Material provided
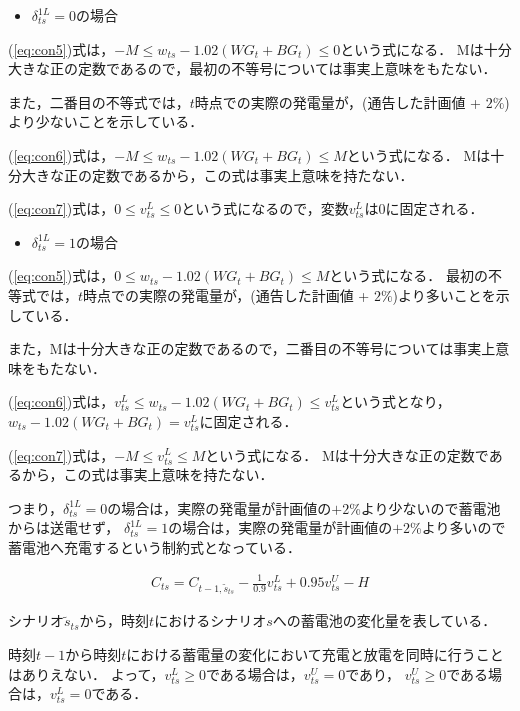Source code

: \documentclass[a4paper,12pt,showkeys]{jreport}
\begin{document}
\begin{itemize}
\item $\delta^{1L}_{ts}$$=0$の場合
\end{itemize}

(\ref{eq:con5})式は，$-M \le w_{ts} - 1.02 (WG_t + BG_t)\le 0$という式になる．
Mは十分大きな正の定数であるので，最初の不等号については事実上意味をもたない．

また，二番目の不等式では，$t$時点での実際の発電量が，(通告した計画値 + $2\%$)より少ないことを示している．

(\ref{eq:con6})式は，$-M \le w_{ts} - 1.02(WG_t + BG_t) \le M$という式になる．
Mは十分大きな正の定数であるから，この式は事実上意味を持たない．

(\ref{eq:con7})式は，$0 \le v^L_{ts} \le 0$という式になるので，変数$v^L_{ts}$は$0$に固定される．

\begin{itemize}
\item $\delta^{1L}_{ts}$$=1$の場合
\end{itemize}

(\ref{eq:con5})式は，$0 \le w_{ts} - 1.02 (WG_t + BG_t)\le M$という式になる．
最初の不等式では，$t$時点での実際の発電量が，(通告した計画値 + $2\%$)より多いことを示している．

また，Mは十分大きな正の定数であるので，二番目の不等号については事実上意味をもたない．

(\ref{eq:con6})式は，$v^L_{ts} \le w_{ts} - 1.02(WG_t + BG_t) \le v^L_{ts}$という式となり，
$w_{ts} - 1.02(WG_t + BG_t) = v^L_{ts}$に固定される．

(\ref{eq:con7})式は，$-M \le v^L_{ts} \le M$という式になる．
Mは十分大きな正の定数であるから，この式は事実上意味を持たない．

つまり，$\delta^{1L}_{ts}$$=0$の場合は，実際の発電量が計画値の$+2$\%より少ないので蓄電池からは送電せず，
$\delta^{1L}_{ts}$$=1$の場合は，実際の発電量が計画値の$+2$\%より多いので蓄電池へ充電するという制約式となっている．



\begin{eqnarray}
C_{ts} = C_{t-1,\tilde{s}_{ts}} - \frac{1}{0.9} v^L_{ts} + 0.95 v^U_{ts} - H
\label{eq:con8}
\end{eqnarray}

シナリオ$\tilde{s}_{ts}$から，時刻$t$におけるシナリオ$s$への蓄電池の変化量を表している．

時刻$t-1$から時刻$t$における蓄電量の変化において充電と放電を同時に行うことはありえない．
よって，$v^L_{ts} \ge 0$である場合は，$v^U_{ts} = 0$であり，
$v^U_{ts} \ge 0$である場合は，$v^L_{ts} = 0$である．
\end{document}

Exercise description
Send back, unchanged, every line of the records from the one with "時刻$t-1$から時刻$t$" through the last.

Answer
時刻$t-1$から時刻$t$における蓄電量の変化において充電と放電を同時に行うことはありえない．
よって，$v^L_{ts} \ge 0$である場合は，$v^U_{ts} = 0$であり，
$v^U_{ts} \ge 0$である場合は，$v^L_{ts} = 0$である．
\end{document}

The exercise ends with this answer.